▶ [PROBLEM TO SOLVE]: Please filter the data below down to the lines holding the string "StringTok".
··· EXERCISE DATA ···
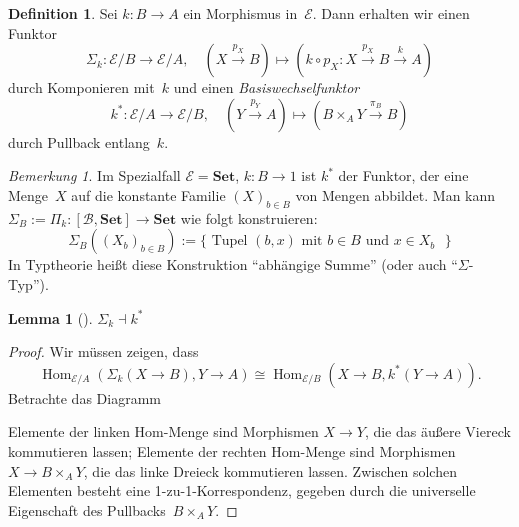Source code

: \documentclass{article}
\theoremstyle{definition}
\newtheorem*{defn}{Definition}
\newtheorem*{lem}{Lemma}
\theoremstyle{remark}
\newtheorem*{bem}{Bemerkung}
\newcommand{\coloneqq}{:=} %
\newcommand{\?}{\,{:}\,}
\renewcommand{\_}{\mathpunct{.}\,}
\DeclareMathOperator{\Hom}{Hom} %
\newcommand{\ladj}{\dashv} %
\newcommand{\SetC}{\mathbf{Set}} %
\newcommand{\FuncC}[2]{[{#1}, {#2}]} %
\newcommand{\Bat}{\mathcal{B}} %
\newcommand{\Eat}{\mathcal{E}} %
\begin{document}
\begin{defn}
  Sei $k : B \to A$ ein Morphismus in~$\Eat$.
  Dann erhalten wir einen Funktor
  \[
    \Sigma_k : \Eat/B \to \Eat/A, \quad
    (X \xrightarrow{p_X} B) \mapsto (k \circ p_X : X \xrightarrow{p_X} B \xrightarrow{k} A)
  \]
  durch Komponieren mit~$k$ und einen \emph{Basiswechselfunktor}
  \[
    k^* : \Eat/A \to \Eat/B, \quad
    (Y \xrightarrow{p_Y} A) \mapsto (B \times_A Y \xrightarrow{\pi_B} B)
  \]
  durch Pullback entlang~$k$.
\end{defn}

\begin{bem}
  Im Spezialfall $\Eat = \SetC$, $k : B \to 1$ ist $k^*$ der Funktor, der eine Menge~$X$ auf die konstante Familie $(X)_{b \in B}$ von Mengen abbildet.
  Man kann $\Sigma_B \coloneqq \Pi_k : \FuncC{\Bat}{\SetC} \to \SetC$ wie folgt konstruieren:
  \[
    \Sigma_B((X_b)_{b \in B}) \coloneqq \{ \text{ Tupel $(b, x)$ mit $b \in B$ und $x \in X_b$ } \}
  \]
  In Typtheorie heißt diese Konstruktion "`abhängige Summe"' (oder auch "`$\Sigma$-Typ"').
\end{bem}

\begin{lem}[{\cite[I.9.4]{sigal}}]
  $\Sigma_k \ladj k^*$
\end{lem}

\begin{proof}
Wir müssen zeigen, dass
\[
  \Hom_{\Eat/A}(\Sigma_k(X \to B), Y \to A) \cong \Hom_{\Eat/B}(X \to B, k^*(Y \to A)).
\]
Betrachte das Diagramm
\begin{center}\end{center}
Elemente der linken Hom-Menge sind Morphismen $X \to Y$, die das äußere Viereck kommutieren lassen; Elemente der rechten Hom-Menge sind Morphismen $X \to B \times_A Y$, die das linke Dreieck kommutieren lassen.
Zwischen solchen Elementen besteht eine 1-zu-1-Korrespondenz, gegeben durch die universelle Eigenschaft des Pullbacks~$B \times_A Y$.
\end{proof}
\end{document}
···
··· EXERCISE DATA ···
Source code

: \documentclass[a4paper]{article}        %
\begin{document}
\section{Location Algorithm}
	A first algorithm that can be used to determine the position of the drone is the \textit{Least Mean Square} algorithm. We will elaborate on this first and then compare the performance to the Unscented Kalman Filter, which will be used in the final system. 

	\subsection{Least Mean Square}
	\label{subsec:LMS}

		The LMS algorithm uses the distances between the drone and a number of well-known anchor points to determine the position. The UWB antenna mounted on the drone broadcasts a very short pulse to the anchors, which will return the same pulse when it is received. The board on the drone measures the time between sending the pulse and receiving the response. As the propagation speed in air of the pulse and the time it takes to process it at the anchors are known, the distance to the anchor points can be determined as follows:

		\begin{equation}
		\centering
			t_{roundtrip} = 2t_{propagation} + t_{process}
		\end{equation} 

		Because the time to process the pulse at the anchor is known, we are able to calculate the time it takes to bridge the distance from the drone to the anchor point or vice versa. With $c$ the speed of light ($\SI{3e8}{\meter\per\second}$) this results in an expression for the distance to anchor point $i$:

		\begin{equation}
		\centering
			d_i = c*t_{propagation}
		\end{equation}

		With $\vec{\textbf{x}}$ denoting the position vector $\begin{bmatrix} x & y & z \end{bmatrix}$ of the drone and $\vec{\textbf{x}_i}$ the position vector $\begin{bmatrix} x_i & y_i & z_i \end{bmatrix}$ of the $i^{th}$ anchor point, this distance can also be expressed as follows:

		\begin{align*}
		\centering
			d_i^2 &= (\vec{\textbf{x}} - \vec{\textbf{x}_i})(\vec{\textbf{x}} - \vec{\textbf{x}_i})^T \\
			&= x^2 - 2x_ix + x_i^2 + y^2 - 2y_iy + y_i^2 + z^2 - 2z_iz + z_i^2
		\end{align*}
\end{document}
···
··· EXERCISE DATA ···
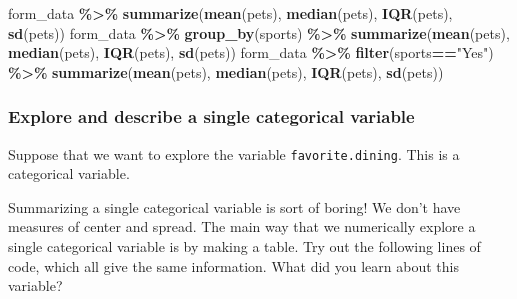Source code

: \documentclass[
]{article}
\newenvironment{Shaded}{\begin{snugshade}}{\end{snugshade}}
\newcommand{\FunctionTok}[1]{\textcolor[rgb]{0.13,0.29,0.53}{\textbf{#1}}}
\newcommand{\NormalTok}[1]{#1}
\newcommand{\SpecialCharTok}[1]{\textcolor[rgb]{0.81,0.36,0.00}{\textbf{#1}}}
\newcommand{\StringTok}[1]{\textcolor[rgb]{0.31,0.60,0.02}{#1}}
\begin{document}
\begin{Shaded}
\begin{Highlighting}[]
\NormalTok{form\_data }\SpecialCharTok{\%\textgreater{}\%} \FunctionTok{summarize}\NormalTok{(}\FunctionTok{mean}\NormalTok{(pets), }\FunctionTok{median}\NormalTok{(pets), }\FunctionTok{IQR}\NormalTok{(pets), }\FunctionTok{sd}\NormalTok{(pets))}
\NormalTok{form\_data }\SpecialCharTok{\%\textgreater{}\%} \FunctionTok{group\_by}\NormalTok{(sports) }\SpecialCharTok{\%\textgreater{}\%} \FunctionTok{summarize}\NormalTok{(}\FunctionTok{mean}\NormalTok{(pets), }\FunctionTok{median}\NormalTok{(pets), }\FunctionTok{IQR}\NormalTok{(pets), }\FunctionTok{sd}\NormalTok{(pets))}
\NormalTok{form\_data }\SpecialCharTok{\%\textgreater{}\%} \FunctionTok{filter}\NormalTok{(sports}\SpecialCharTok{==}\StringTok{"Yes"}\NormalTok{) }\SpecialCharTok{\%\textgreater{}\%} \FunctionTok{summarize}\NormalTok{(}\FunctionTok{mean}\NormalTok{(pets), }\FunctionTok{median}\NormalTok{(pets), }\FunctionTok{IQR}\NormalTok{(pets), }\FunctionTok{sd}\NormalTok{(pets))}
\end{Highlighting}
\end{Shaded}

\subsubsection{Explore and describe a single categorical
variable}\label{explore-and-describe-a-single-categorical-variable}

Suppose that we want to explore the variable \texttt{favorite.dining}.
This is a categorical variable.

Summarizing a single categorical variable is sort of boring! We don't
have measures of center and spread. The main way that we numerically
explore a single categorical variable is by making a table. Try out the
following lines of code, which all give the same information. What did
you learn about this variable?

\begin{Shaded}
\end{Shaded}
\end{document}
···
▶ [SOLVED PROBLEM]:
\newcommand{\StringTok}[1]{\textcolor[rgb]{0.31,0.60,0.02}{#1}}
\NormalTok{form\_data }\SpecialCharTok{\%\textgreater{}\%} \FunctionTok{filter}\NormalTok{(sports}\SpecialCharTok{==}\StringTok{"Yes"}\NormalTok{) }\SpecialCharTok{\%\textgreater{}\%} \FunctionTok{summarize}\NormalTok{(}\FunctionTok{mean}\NormalTok{(pets), }\FunctionTok{median}\NormalTok{(pets), }\FunctionTok{IQR}\NormalTok{(pets), }\FunctionTok{sd}\NormalTok{(pets))}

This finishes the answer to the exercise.